So close.  So very close...

I've been expending much effort in fixing up the many suspend/resume issues that have been crippling the poor GTA01. At this point, the major ones are all resolved, but I've encountered a difficult one.

So I have questions. This email is long, so for those with shorter attention spans I'll cut to the chase:

a) Where is the list of known problems with the different GSM modem firmwares, and the list of fixes in each firmware?

b) Is there a document that describes what we (or anyone else, for that matter) know about the problems or unexpected behavior of our version of the S3C2410 SoC UARTs, especially with regard to auto flow control and overruns?

c) What are the real-world parameters for the GSM modem with regard to flow-control:

  1) How much data can it buffer internally?

2) What does it do when its internal buffers fill -- does it throw data away? Does it transmit despite being flow-controlled? Is there an AT command available to alter or control how it behaves? Can it report internal buffer overflows? What could trigger it to transmit despite being flow-controlled?

3) Do different firmware versions for this modem behave differently in regard to flow control, and if so, how so?

d) If I were to acquire a scope, are the CTS, RTS, and other signals between the GSM and the UART accessible on the debug board? Are there pads on the phone itself?

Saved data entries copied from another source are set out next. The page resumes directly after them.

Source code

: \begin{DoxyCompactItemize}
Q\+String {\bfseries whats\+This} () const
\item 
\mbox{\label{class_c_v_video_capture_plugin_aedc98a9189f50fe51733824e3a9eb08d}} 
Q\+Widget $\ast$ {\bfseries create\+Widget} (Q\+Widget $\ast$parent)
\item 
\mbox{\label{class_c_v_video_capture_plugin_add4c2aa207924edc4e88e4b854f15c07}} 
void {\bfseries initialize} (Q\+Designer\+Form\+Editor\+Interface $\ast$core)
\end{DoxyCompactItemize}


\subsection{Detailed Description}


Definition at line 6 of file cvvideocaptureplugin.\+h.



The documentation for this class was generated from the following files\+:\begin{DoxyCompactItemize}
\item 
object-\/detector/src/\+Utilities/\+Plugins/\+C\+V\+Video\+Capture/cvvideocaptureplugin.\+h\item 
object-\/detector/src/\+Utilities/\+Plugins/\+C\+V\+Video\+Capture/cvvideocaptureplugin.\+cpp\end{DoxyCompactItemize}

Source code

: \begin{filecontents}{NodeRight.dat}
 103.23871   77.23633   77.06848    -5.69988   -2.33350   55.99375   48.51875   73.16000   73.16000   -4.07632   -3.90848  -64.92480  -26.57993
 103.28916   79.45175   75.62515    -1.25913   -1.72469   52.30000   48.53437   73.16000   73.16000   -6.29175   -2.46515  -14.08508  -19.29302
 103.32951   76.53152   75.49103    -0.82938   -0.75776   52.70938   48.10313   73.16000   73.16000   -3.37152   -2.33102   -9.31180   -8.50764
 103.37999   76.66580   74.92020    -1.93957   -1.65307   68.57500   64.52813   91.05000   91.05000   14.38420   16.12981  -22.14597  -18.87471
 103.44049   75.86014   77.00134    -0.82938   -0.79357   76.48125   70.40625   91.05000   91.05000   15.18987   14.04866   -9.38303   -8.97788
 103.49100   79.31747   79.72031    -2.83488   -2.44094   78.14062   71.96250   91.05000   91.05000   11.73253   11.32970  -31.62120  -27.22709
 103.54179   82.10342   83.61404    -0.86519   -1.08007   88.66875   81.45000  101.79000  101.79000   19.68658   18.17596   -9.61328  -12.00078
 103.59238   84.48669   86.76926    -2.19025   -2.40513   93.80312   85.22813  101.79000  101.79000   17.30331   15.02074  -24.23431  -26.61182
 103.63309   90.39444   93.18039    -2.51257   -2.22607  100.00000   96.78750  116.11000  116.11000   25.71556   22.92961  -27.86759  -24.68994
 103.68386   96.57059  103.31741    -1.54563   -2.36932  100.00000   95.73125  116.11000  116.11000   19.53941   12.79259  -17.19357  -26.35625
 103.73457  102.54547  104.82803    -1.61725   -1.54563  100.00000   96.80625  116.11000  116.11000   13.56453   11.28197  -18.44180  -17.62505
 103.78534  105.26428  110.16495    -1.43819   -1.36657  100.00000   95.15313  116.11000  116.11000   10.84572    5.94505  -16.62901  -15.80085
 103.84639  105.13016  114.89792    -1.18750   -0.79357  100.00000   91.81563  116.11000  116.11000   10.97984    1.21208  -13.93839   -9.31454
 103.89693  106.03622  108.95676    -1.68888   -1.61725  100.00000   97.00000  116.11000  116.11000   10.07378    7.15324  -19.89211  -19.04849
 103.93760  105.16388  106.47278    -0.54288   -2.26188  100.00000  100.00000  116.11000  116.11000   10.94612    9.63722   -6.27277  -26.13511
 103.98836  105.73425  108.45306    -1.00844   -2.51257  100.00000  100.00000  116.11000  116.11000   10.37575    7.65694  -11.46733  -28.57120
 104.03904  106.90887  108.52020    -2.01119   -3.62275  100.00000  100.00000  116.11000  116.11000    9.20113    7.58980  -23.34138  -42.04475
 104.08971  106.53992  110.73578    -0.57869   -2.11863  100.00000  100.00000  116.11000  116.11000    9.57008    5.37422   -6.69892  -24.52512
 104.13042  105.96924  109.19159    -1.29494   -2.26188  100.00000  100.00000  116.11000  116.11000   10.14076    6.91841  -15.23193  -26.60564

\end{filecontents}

e) Can we do anything with gsmd, and/or phonekit, to work around the problem in the meantime?


See below for details on the issue.


-----------------------------


The device works now - most of the time. Once in a while, when waking from suspend on an incoming SMS or call, the device encounters an overrun error on the serial port.

This is a Very Bad Thing, but it's made even worse since it does not seem as if gsmd can recover, and the app (phonekit?) that runs the show can't seem to recover when gsmd barfs. So this chain of errors leaves the device dead, and you don't know when this has happened.

Here's a trace from some kernel debugging code. This trace shows a good exchange waking to receive an SMS, followed by a failed attempt:

4481.625: ->  .
4481.630: <- ..OK..
4481.635: -> AT+CMGD=1,0.
4481.725: <- ..OK..

Normal communication with the GSM; we send a newline, modem says "OK", we say "AT+CMGD=1,0", modem says "OK" -- you get the idea. (The numbers on the left represent seconds since some distant point in time; resolution is in steps of .005 seconds.)

4511.315: Ps SijSIJG

Normal suspend occurs here - this jibberish means something, but its all good -- this is what we expect and want to see.

4511.325: Pr GSi
4511.420: S  M
4511.420: Pr JSij
4511.420: <- ..%CPRI: 1,2....+CMTI: "SM",1..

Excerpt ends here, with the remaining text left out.